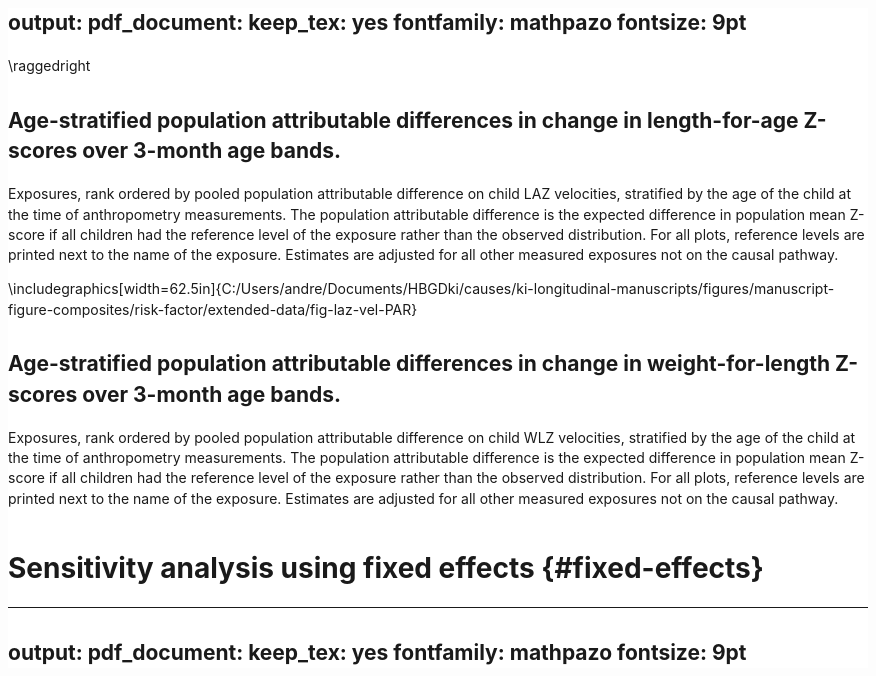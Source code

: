 output:
  pdf_document:
    keep_tex: yes
fontfamily: mathpazo
fontsize: 9pt
---

\raggedright





## Age-stratified population attributable differences in change in length-for-age Z-scores over 3-month age bands.

Exposures, rank ordered by pooled population attributable difference on child LAZ velocities, stratified by the age of the child at the time of anthropometry measurements. The population attributable difference is the expected difference in population mean Z-score if all children had the reference level of the exposure rather than the observed distribution. For all plots, reference levels are printed next to the name of the exposure. Estimates are adjusted for all other measured exposures not on the causal pathway.



\includegraphics[width=62.5in]{C:/Users/andre/Documents/HBGDki/causes/ki-longitudinal-manuscripts/figures/manuscript-figure-composites/risk-factor/extended-data/fig-laz-vel-PAR} 



## Age-stratified population attributable differences in change in weight-for-length Z-scores over 3-month age bands.

Exposures, rank ordered by pooled population attributable difference on child WLZ velocities, stratified by the age of the child at the time of anthropometry measurements. The population attributable difference is the expected difference in population mean Z-score if all children had the reference level of the exposure rather than the observed distribution. For all plots, reference levels are printed next to the name of the exposure. Estimates are adjusted for all other measured exposures not on the causal pathway.


















# Sensitivity analysis using fixed effects {#fixed-effects}

---
output:
  pdf_document:
    keep_tex: yes
fontfamily: mathpazo
fontsize: 9pt
---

Activity: Go through the records and repeat each one exactly, skipping anything that is a picture.

Response area:
Source code

: output:
  pdf_document:
    keep_tex: yes
fontfamily: mathpazo
fontsize: 9pt
---

\raggedright





## Age-stratified population attributable differences in change in length-for-age Z-scores over 3-month age bands.

Exposures, rank ordered by pooled population attributable difference on child LAZ velocities, stratified by the age of the child at the time of anthropometry measurements. The population attributable difference is the expected difference in population mean Z-score if all children had the reference level of the exposure rather than the observed distribution. For all plots, reference levels are printed next to the name of the exposure. Estimates are adjusted for all other measured exposures not on the causal pathway.



\includegraphics[width=62.5in]{C:/Users/andre/Documents/HBGDki/causes/ki-longitudinal-manuscripts/figures/manuscript-figure-composites/risk-factor/extended-data/fig-laz-vel-PAR} 



## Age-stratified population attributable differences in change in weight-for-length Z-scores over 3-month age bands.

Exposures, rank ordered by pooled population attributable difference on child WLZ velocities, stratified by the age of the child at the time of anthropometry measurements. The population attributable difference is the expected difference in population mean Z-score if all children had the reference level of the exposure rather than the observed distribution. For all plots, reference levels are printed next to the name of the exposure. Estimates are adjusted for all other measured exposures not on the causal pathway.


















# Sensitivity analysis using fixed effects {#fixed-effects}

---
output:
  pdf_document:
    keep_tex: yes
fontfamily: mathpazo
fontsize: 9pt
---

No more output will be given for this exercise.